According to them, the latest report of the Monetary Policy Committee (MPC) of the Bank of Ghana places the current national debt at almost GH¢200 billion as at the end of the first quarter of 2019.
Mr Cassiel Ato Forson, Ranking Member on Finance Committee of Parliament, speaking at a press conference stated that, despite this insatiable appetite for borrowing, President Akufo-Addo’s government does not have any significant capital investments to show unlike his predecessor, former President John Mahama, who invested borrowed funds in major capital projects across all sectors of the economy, from education, health, housing, roads, energy, communications, aviation and transport, among others.
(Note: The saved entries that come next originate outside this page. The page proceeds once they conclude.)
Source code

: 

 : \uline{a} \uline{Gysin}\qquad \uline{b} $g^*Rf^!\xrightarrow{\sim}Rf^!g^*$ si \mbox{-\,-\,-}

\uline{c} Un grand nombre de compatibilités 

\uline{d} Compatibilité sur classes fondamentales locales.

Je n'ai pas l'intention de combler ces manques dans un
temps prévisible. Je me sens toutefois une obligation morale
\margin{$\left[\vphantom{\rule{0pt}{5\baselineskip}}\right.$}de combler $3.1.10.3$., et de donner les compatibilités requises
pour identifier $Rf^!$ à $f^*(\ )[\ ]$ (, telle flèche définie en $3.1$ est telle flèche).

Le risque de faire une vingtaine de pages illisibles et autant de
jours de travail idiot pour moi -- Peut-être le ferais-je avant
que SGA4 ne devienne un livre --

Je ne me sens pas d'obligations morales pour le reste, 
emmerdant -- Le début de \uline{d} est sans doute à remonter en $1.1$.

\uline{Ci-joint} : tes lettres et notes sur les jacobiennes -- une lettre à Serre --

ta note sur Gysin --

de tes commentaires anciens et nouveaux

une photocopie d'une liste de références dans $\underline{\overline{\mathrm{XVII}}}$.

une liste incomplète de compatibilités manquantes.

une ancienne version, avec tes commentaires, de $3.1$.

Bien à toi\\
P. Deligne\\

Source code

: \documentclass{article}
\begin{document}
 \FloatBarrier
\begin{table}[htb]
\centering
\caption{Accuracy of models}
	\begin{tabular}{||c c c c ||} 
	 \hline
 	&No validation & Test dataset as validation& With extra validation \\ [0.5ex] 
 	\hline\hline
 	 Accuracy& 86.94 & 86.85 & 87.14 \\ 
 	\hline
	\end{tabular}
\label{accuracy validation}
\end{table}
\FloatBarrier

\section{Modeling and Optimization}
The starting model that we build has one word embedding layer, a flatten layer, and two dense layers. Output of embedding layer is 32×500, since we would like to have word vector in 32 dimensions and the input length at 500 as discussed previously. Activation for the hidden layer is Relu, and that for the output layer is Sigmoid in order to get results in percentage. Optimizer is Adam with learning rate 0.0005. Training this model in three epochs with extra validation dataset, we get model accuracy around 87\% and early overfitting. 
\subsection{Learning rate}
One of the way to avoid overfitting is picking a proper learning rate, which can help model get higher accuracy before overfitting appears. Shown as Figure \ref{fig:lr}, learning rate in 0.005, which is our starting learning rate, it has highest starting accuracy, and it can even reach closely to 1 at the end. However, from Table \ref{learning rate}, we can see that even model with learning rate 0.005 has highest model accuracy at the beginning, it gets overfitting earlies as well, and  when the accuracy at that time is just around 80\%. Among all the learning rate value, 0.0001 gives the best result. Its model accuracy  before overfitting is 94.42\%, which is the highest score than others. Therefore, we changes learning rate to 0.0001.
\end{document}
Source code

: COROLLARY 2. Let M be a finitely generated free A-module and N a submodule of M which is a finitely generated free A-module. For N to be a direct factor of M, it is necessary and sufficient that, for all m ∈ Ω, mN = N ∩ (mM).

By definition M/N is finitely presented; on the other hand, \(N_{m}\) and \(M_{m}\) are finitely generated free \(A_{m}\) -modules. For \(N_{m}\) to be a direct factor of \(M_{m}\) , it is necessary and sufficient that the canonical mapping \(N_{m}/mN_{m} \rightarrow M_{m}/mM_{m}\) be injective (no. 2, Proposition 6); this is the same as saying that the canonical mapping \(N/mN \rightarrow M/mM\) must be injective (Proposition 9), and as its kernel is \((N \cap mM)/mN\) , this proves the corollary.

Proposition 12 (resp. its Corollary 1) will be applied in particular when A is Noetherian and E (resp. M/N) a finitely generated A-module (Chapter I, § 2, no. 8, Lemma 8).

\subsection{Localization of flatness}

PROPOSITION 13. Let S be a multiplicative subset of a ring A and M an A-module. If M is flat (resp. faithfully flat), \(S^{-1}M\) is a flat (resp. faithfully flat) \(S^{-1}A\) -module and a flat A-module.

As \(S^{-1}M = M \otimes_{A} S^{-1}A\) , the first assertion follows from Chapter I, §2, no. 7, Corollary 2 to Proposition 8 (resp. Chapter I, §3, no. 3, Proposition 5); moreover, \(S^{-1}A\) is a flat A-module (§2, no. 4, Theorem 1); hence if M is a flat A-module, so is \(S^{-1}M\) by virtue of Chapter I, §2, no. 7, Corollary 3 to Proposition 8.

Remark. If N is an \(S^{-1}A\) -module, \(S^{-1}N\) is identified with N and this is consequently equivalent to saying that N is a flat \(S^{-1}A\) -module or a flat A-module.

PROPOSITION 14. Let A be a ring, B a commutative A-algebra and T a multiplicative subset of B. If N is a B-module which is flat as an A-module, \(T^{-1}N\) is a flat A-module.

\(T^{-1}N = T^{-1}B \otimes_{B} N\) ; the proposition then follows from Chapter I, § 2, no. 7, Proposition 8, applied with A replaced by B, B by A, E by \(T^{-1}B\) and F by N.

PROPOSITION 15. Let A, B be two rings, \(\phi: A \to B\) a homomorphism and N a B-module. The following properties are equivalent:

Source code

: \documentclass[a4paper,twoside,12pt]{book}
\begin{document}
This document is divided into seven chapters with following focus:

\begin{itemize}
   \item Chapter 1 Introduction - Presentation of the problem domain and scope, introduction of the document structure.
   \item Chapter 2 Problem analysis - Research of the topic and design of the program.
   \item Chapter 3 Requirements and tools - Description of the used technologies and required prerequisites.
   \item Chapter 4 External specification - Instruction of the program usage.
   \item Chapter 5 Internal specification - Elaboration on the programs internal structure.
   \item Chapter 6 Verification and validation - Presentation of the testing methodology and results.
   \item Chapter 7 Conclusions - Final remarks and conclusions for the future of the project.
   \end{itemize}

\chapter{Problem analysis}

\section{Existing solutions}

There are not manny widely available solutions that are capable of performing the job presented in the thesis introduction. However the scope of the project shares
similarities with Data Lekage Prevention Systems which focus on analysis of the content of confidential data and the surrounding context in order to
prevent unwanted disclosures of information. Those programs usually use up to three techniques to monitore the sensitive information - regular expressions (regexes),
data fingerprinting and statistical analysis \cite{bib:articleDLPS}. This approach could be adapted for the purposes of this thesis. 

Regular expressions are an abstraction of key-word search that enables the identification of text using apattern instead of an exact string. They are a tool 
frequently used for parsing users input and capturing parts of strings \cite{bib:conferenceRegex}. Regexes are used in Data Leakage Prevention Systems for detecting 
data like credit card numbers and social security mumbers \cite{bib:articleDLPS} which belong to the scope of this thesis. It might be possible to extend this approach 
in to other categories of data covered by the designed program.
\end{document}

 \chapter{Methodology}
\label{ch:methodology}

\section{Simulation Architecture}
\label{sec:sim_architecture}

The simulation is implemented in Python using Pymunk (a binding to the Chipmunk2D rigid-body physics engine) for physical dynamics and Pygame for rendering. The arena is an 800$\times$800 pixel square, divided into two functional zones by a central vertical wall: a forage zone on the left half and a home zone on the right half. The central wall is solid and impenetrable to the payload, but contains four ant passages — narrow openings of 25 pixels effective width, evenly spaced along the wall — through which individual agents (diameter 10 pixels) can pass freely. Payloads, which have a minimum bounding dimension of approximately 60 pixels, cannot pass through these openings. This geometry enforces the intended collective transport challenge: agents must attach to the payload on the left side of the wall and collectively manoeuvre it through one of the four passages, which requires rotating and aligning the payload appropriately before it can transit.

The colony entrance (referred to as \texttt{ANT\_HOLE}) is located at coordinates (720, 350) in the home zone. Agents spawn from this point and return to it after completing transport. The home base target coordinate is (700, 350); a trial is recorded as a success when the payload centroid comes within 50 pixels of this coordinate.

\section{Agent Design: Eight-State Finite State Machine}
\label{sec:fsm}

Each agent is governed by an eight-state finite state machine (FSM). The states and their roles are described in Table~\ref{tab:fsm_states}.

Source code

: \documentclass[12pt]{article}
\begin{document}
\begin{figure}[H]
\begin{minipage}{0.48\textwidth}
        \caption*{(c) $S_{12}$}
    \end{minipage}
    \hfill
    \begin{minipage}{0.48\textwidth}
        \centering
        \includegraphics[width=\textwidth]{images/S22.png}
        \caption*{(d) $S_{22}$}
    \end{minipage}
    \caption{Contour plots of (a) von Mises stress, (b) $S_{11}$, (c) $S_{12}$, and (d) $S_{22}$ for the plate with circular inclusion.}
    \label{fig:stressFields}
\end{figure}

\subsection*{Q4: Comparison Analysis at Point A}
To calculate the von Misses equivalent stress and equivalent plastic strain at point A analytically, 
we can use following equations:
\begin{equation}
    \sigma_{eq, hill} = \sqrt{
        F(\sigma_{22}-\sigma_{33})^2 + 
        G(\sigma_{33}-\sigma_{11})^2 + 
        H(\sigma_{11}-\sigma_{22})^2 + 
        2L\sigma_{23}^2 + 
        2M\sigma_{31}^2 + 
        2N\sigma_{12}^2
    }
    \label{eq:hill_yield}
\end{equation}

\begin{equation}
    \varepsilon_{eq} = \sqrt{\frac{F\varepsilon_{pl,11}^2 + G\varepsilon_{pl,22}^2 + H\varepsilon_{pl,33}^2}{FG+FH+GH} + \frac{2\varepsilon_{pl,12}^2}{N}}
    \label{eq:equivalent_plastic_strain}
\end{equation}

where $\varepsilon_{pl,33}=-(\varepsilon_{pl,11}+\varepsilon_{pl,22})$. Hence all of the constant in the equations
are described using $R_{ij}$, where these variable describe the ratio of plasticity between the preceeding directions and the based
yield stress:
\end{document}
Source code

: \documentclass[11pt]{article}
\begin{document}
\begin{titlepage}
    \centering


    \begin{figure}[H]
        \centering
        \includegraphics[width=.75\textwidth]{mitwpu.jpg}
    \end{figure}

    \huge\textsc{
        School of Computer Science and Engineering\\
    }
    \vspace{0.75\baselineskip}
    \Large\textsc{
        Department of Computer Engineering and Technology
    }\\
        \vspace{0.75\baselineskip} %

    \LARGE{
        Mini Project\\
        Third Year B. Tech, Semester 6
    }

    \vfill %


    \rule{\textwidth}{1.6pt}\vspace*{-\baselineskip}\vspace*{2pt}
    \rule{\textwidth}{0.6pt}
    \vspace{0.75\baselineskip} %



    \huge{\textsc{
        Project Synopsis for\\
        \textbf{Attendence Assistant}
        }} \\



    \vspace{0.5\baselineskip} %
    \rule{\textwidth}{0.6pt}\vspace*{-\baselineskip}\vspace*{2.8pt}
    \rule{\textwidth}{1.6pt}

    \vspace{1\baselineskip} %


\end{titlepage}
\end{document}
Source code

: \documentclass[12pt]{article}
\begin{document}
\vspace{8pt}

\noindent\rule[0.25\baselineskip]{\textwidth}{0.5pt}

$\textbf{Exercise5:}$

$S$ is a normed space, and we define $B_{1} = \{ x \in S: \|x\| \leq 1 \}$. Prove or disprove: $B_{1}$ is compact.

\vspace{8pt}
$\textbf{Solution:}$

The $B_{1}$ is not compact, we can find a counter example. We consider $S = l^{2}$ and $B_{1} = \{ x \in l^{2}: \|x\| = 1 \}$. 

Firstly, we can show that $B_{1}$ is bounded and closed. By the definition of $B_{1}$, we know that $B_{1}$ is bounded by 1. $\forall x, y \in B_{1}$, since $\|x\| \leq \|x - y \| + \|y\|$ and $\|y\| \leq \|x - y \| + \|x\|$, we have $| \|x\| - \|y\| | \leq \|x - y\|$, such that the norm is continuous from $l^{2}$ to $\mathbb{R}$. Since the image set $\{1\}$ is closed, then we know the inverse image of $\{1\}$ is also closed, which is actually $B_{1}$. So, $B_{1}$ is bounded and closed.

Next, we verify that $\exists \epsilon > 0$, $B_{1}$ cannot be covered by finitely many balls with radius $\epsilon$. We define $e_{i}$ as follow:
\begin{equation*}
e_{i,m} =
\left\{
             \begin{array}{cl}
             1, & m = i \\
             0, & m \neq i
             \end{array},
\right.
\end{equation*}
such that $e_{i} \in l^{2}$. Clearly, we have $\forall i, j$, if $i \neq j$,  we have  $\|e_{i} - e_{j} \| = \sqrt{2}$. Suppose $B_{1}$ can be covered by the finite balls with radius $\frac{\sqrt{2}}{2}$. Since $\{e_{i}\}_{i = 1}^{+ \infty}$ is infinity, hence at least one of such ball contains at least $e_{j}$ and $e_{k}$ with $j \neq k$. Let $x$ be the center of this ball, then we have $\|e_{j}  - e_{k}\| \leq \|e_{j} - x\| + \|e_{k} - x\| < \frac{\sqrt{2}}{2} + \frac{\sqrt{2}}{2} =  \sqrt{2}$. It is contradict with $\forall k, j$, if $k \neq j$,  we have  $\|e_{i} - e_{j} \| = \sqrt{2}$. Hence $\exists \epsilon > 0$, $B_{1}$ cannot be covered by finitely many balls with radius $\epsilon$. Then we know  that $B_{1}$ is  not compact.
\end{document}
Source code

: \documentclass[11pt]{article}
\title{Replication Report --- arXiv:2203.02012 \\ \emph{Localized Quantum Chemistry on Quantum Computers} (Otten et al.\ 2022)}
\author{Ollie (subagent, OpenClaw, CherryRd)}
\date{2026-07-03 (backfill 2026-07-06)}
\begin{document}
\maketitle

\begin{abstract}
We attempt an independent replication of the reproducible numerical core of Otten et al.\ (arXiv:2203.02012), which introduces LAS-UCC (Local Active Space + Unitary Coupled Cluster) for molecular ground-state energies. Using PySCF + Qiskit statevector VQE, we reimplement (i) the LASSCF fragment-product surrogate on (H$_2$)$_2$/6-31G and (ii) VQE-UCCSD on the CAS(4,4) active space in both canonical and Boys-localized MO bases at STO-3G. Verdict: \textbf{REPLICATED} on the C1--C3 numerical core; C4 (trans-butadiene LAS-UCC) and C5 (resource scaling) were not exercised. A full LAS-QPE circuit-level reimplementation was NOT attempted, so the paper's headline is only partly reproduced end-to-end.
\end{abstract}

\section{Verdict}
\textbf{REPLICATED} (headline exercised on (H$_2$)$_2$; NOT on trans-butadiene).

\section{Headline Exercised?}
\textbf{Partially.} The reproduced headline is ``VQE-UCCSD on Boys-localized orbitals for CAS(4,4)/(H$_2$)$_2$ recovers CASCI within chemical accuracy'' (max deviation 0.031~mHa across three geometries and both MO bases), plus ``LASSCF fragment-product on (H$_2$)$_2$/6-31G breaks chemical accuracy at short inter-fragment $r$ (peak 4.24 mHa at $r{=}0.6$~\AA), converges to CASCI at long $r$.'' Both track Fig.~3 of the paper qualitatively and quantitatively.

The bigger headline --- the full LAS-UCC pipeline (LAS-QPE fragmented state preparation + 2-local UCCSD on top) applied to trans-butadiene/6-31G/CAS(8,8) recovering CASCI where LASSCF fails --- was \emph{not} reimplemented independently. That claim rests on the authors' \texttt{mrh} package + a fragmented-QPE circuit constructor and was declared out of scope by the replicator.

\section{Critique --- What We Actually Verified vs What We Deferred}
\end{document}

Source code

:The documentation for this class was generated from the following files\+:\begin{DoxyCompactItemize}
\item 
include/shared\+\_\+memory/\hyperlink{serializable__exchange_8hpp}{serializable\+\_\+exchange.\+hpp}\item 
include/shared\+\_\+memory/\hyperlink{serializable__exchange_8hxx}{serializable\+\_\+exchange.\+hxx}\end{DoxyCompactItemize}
Mr Forson also said the GH¢200 billion national debt represents an increase of about GH¢80 billion in the last two and half years alone, raising the debt to GDP ratio from 56 per cent in 2016 to almost 58%.
“We drew attention to the change since 2016 for three reasons related to the Mahama era. First, there was the promise not to borrow. Second, the NPP has benefited from a 25 per cent bonus or increase in GDP, due to the rebasing exercise. Third, the NPP inherited two additional oil fields (Sankofa and TEN) that have almost tripled output and at an average 60 per cent price increase” he added.
According to Mr Forson at the current exchange rate levels, borrowing alone has given President Akufo-Addo government a staggering $16 billion over the period, which excludes GH¢5.7 billion borrowed under the ESLA Bonds last year.
Mr Forson also noted that the current NPP administration has benefited more in terms of oil revenues received than any other government.
He said the total oil revenues received between 2017 and 2018 and those expected to be received in 2019 currently stands at GH¢12,328,703,024.81.
He said President Akufo-Addo’s government has had more money at their disposal than all other governments and should have done far more than is being done presently.
Mr Forson further stated that the current spate of borrowing threatens to erode the fiscal space provided by the rebasing of the economy started in 2016 and which was concluded in September 2018.
According to him, it is obvious that the President views rebasing as an opportunity to engage in unbridled borrowing aimed at consumption related expenditure.
He said President Akufo-Addo in spite of all the resources available to him has not been able to fulfil most his campaign promises to the people.